Basic Usage¶
The NEL evaluation tools are invoked using neleval
, or ./nel
inside the
repository. Usage:
neleval <command> [<args>]
To list available commands:
neleval
To get help for a specific command:
neleval <command> -h
The commands that are relevant to TAC KBP entity linking evaluation and analysis are described below.
Basic usage¶
The following describes a typical workflow. See also Convenience scripts for TAC KBP evaluation.
Convert gold standard to evaluation format¶
For data in TAC14 format:
neleval prepare-tac \
-q /path/to/gold.xml \ # gold queries/mentions file
/path/to/gold.tab \ # gold KB/NIL annotations file
> gold.combined.tsv
For data in TAC12 and TAC13 format, remove extra columns first, e.g.:
cat /path/to/gold.tab \
| cut -f1,2,3 \
> gold.tab
neleval prepare-tac \
-q /path/to/gold.xml \
gold.tab \
> gold.combined.tsv
Convert system output to evaluation format¶
For data in TAC14 format:
neleval prepare-tac \
-q /path/to/system.xml \ # system mentions file
/path/to/system.tab \ # system KB/NIL annotations
> system.combined.tsv
For data in TAC12 and TAC13 format, add dummy NE type column first, e.g.:
cat /path/to/system.tab \
| awk 'BEGIN{OFS="\t"} {print $1,$2,"NA",$3}' \
> system.tab
neleval prepare-tac \
-q /path/to/gold.xml \ # gold queries/mentions file
system.tab \ # system KB/NIL annotations
> system.combined.tsv
Evaluate system output¶
To calculate micro-averaged scores for all evaluation measures:
neleval evaluate \
-m all \ # report all evaluation measures
-f tab \ # print results in tab-separated format
-g gold.combined.tsv \ # prepared gold standard annotation
system.combined.tsv \ # prepared system output
> system.evaluation
To list available evaluation measures:
neleval list-measures
Advanced usage¶
The following describes additional commands for analysis. See also run_tac14_all.sh (TODO) and run_tac13_all.sh.

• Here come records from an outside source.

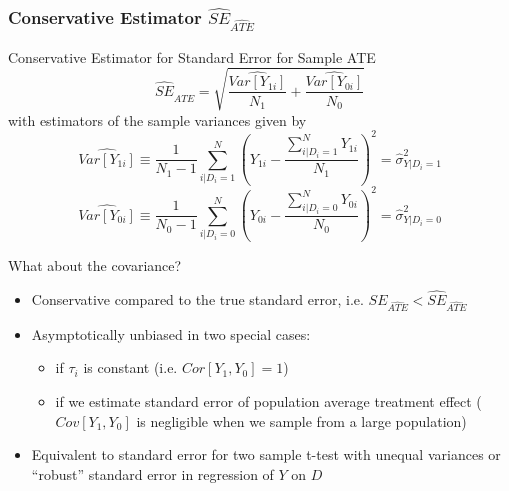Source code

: \documentclass{beamer}
\numberwithin{equation}{section}
\begin{document}
\begin{frame}
  \frametitle{Conservative Estimator $\widehat{SE}_{\widehat{ATE}}$}
\scriptsize
\begin{block}{Conservative Estimator for Standard Error for Sample ATE}
\[
  \widehat{ SE}_{\widehat{ATE}} = \sqrt{ \frac{\widehat{Var[Y_{1i}]}}{N_1}+\frac{\widehat{Var[Y_{0i}]}}{N_0} } %
   \]
with estimators of the sample variances given by\[
\widehat{Var[Y_{1i}]}\equiv  \frac{1}{N_1-1} \sum_{i|D_i=1}^N \left(Y_{1i} -  \frac{\sum_{i|D_i=1}^N Y_{1i}}{N_1} \right)^2= \widehat{\sigma}^2_{Y|D_i=1}
\]
\[
\widehat{Var[Y_{0i}]}\equiv \frac{1}{N_0-1} \sum_{i|D_i=0}^N \left(Y_{0i} -  \frac{\sum_{i|D_i=0}^N Y_{0i}}{N_0} \right)^2=  \widehat{\sigma}^2_{Y|D_i=0}
\]
\end{block}
\begin{overprint}
What about the covariance?
\begin{itemize}
\item Conservative compared to the true standard error, i.e. $SE_{\widehat{ATE}} < \widehat{ SE}_{\widehat{ATE}}$
\item Asymptotically unbiased in two special cases:
  \begin{itemize}
  \item if $\tau_i$ is constant (i.e. $Cor[Y_1,Y_0]=1$) 
  \item if we estimate standard error of population average treatment effect ($Cov[Y_1,Y_0]$ is negligible when we sample from a large population)
  \end{itemize}
 \item Equivalent to standard error for two sample t-test with unequal variances or ``robust'' standard error in regression of $Y$ on $D$
\end{itemize}
\end{overprint}
\end{frame}
\end{document}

Calculate confidence intervals¶
To calculate confidence intervals using bootstrap resampling:
neleval confidence \
-m strong_typed_link_match \ # report CI for TAC14 wikification measure
-f tab \ # print results in tab-separated format
-g gold.combined.tsv \ # prepared gold standard annotation
system.combined.tsv \ # prepared system output
> system.confidence
We recommend that you pip install joblib
and use -j NUM_JOBS
to
run this in parallel. This is also faster if an individual evaluation
measure is specified (e.g., strong_typed_link_match) rather than
groups of measures (e.g., tac).
The run_report_confidence.sh script is available to create reports comparing multiple systems.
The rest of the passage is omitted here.